Creatine during pregnancy – a scientist’s story
There are times when a researcher’s personal and professional worlds collide. One of those times came late last year for Dr Stacey Ellery, who researches the use of creatine during pregnancy.
As a researcher, Dr Ellery was well aware of the theory that supplementing the mother’s natural creatine intake improves the likelihood of conceiving and delivering a healthy baby. But when she was starting a family, the academic became personal.
The health of her unborn baby was her primary concern, so Dr Ellery turned to science to help decide whether creatine supplementation during pregnancy was the right choice.
“There is growing evidence that creatine may be essential for energy production in a range of reproductive tissues, as well as for the growing and developing baby,” she said.
Can creatine protect the newborn brain?
But the potential benefits go beyond growing a healthy baby, to what can happen if things don’t go smoothly.
“There is evidence that increasing fetal levels of creatine before birth may help minimise injury to the baby when there are complications during labour that reduce oxygen delivery to the baby,” she said.
“We are finalising our preclinical studies on whether increased fetal creatine reserves can protect the newborn brain from complications around birth, and whether creatine may be an essential supplement for babies born preterm, who are vulnerable to brain injuries.
This research has focused on protecting the newborn brain and reducing the risk of lifelong conditions such as cerebral palsy.”
Creatine supplies and helps to renew energy for our cells.

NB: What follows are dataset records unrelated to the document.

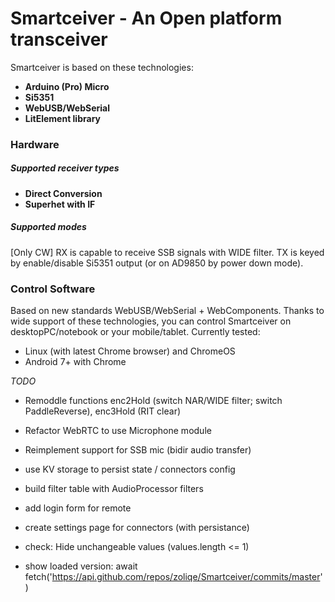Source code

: # Smartceiver - An Open platform transceiver

Smartceiver is based on these technologies:
* **Arduino (Pro) Micro**
* **Si5351** 
* **WebUSB/WebSerial** 
* **LitElement library** 

### Hardware

##### Supported receiver types
* **Direct Conversion**
* **Superhet with IF**

##### Supported modes
[Only CW]
RX is capable to receive SSB signals with WIDE filter.
TX is keyed by enable/disable Si5351 output (or on AD9850 by power down mode).

### Control Software

Based on new standards WebUSB/WebSerial + WebComponents. Thanks to wide support of these technologies, you can control Smartceiver on desktopPC/notebook or your mobile/tablet.
Currently tested:
- Linux (with latest Chrome browser) and ChromeOS
- Android 7+ with Chrome

*TODO*
- Remoddle functions enc2Hold (switch NAR/WIDE filter; switch PaddleReverse), enc3Hold (RIT clear)
- Refactor WebRTC to use Microphone module
- Reimplement support for SSB mic (bidir audio transfer)

- use KV storage to persist state / connectors config
- build filter table with AudioProcessor filters
- add login form for remote
- create settings page for connectors (with persistance)
- check: Hide unchangeable values (values.length <= 1)
- show loaded version: await fetch('https://api.github.com/repos/zoliqe/Smartceiver/commits/master')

Half our daily creatine requirement comes from fish, meat and dairy products. Our bodies make the other half naturally.
During pregnancy, creatine is transferred from mother to developing baby through the placenta.

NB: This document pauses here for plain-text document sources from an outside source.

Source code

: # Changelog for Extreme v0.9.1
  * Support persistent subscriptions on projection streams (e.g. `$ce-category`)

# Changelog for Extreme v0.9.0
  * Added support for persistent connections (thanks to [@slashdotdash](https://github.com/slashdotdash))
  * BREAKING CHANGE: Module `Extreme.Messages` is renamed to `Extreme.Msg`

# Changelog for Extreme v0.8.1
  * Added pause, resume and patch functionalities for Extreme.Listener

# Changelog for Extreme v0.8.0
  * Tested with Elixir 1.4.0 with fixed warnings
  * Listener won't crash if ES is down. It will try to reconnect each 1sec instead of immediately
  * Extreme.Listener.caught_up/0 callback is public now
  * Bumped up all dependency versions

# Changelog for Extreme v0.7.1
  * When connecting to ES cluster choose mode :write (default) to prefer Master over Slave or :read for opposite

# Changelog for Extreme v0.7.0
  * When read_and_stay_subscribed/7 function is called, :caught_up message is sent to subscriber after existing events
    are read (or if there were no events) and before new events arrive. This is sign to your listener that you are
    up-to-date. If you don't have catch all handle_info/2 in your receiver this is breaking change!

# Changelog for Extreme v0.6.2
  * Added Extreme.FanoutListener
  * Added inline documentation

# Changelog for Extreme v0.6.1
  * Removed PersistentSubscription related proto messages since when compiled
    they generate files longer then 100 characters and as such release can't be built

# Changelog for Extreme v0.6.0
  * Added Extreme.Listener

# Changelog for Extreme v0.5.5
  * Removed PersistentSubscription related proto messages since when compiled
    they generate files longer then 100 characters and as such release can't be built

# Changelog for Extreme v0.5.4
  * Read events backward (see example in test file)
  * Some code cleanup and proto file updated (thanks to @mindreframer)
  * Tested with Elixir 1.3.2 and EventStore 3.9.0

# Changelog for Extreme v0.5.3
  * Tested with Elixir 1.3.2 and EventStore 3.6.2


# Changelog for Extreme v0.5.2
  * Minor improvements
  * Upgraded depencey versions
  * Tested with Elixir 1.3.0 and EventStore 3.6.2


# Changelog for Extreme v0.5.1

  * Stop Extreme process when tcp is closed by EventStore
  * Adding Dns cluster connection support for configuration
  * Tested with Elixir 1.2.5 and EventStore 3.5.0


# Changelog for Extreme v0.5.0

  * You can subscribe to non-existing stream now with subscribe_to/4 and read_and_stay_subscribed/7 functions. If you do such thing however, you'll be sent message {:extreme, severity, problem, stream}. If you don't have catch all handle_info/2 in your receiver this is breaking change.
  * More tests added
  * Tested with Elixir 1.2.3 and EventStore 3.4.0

Creatine during pregnancy – a scientist chooses
Knowing that creatine could potentially help bring about a healthy baby and a safer delivery, the last box that needed to be ticked was safety – and that’s a topic in which Dr Ellery is an expert.
Her research has so far found no evidence of death or serious adverse effects due to creatine, and no record of milder side effects, such as an upset stomach.

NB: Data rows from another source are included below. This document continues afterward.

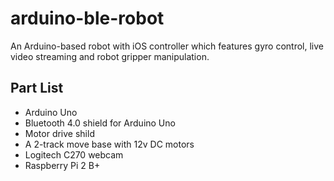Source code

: # arduino-ble-robot
An Arduino-based robot with iOS controller which features gyro control, live video streaming and robot gripper manipulation.

## Part List

* Arduino Uno
* Bluetooth 4.0 shield for Arduino Uno
* Motor drive shild
* A 2-track move base with 12v DC motors
* Logitech C270 webcam
* Raspberry Pi 2 B+
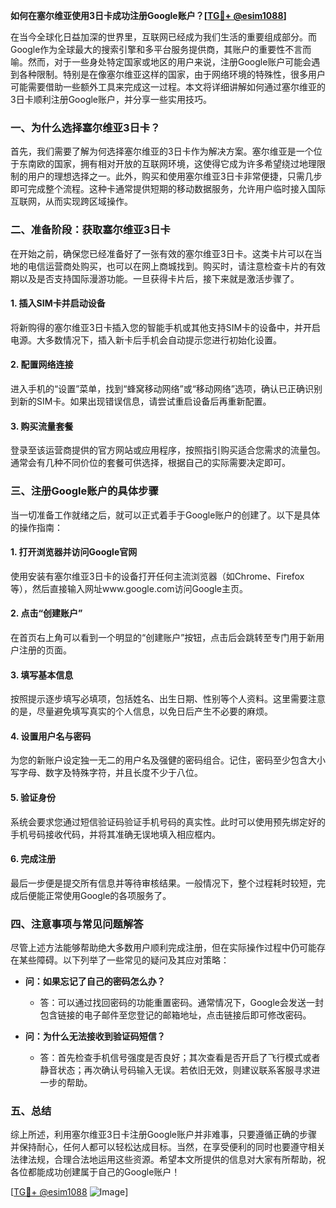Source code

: **如何在塞尔维亚使用3日卡成功注册Google账户？[[TG💪+ @esim1088](https://t.me/s/esim1088)]**

在当今全球化日益加深的世界里，互联网已经成为我们生活的重要组成部分。而Google作为全球最大的搜索引擎和多平台服务提供商，其账户的重要性不言而喻。然而，对于一些身处特定国家或地区的用户来说，注册Google账户可能会遇到各种限制。特别是在像塞尔维亚这样的国家，由于网络环境的特殊性，很多用户可能需要借助一些额外工具来完成这一过程。本文将详细讲解如何通过塞尔维亚的3日卡顺利注册Google账户，并分享一些实用技巧。

### 一、为什么选择塞尔维亚3日卡？

首先，我们需要了解为何选择塞尔维亚的3日卡作为解决方案。塞尔维亚是一个位于东南欧的国家，拥有相对开放的互联网环境，这使得它成为许多希望绕过地理限制的用户的理想选择之一。此外，购买和使用塞尔维亚3日卡非常便捷，只需几步即可完成整个流程。这种卡通常提供短期的移动数据服务，允许用户临时接入国际互联网，从而实现跨区域操作。

### 二、准备阶段：获取塞尔维亚3日卡

在开始之前，确保您已经准备好了一张有效的塞尔维亚3日卡。这类卡片可以在当地的电信运营商处购买，也可以在网上商城找到。购买时，请注意检查卡片的有效期以及是否支持国际漫游功能。一旦获得卡片后，接下来就是激活步骤了。

#### 1. 插入SIM卡并启动设备
将新购得的塞尔维亚3日卡插入您的智能手机或其他支持SIM卡的设备中，并开启电源。大多数情况下，插入新卡后手机会自动提示您进行初始化设置。

#### 2. 配置网络连接
进入手机的“设置”菜单，找到“蜂窝移动网络”或“移动网络”选项，确认已正确识别到新的SIM卡。如果出现错误信息，请尝试重启设备后再重新配置。

#### 3. 购买流量套餐
登录至该运营商提供的官方网站或应用程序，按照指引购买适合您需求的流量包。通常会有几种不同价位的套餐可供选择，根据自己的实际需要决定即可。

### 三、注册Google账户的具体步骤

当一切准备工作就绪之后，就可以正式着手于Google账户的创建了。以下是具体的操作指南：

#### 1. 打开浏览器并访问Google官网
使用安装有塞尔维亚3日卡的设备打开任何主流浏览器（如Chrome、Firefox等），然后直接输入网址www.google.com访问Google主页。

#### 2. 点击“创建账户”
在首页右上角可以看到一个明显的“创建账户”按钮，点击后会跳转至专门用于新用户注册的页面。

#### 3. 填写基本信息
按照提示逐步填写必填项，包括姓名、出生日期、性别等个人资料。这里需要注意的是，尽量避免填写真实的个人信息，以免日后产生不必要的麻烦。

#### 4. 设置用户名与密码
为您的新账户设定独一无二的用户名及强健的密码组合。记住，密码至少包含大小写字母、数字及特殊字符，并且长度不少于八位。

#### 5. 验证身份
系统会要求您通过短信验证码验证手机号码的真实性。此时可以使用预先绑定好的手机号码接收代码，并将其准确无误地填入相应框内。

#### 6. 完成注册
最后一步便是提交所有信息并等待审核结果。一般情况下，整个过程耗时较短，完成后便能正常使用Google的各项服务了。

### 四、注意事项与常见问题解答

尽管上述方法能够帮助绝大多数用户顺利完成注册，但在实际操作过程中仍可能存在某些障碍。以下列举了一些常见的疑问及其应对策略：

- **问：如果忘记了自己的密码怎么办？**
  - 答：可以通过找回密码的功能重置密码。通常情况下，Google会发送一封包含链接的电子邮件至您登记的邮箱地址，点击链接后即可修改密码。

- **问：为什么无法接收到验证码短信？**
  - 答：首先检查手机信号强度是否良好；其次查看是否开启了飞行模式或者静音状态；再次确认号码输入无误。若依旧无效，则建议联系客服寻求进一步的帮助。

### 五、总结

综上所述，利用塞尔维亚3日卡注册Google账户并非难事，只要遵循正确的步骤并保持耐心，任何人都可以轻松达成目标。当然，在享受便利的同时也要遵守相关法律法规，合理合法地运用这些资源。希望本文所提供的信息对大家有所帮助，祝各位都能成功创建属于自己的Google账户！

[[TG💪+ @esim1088](https://t.me/s/esim1088) ![Image](https://i.postimg.cc/4NQfJmqS/Snipaste-2025-05-13-00-14-12.png)]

“I was comfortable with the safety data, but I knew we still have work to do,” she said.
In consultation with her obstetrician, Dr Ellery chose to take a five-gram creatine supplement a couple of times a week and she tried to regularly eat creatine-rich foods, mainly fish and red meat.
“I was fortunate to conceive relatively quickly and had a very straightforward pregnancy,” she said. “As a scientist, I know there’s absolutely no way to tell whether creatine helped. But the experience definitely cemented my resolve to find out, through continuing our research.”
And the research is heading in several different directions.
“Finally, we are seeking funding to answer how important creatine is for prospective mums and dads around the time of conception, including in IVF, as this area remains largely unexplored,” she said.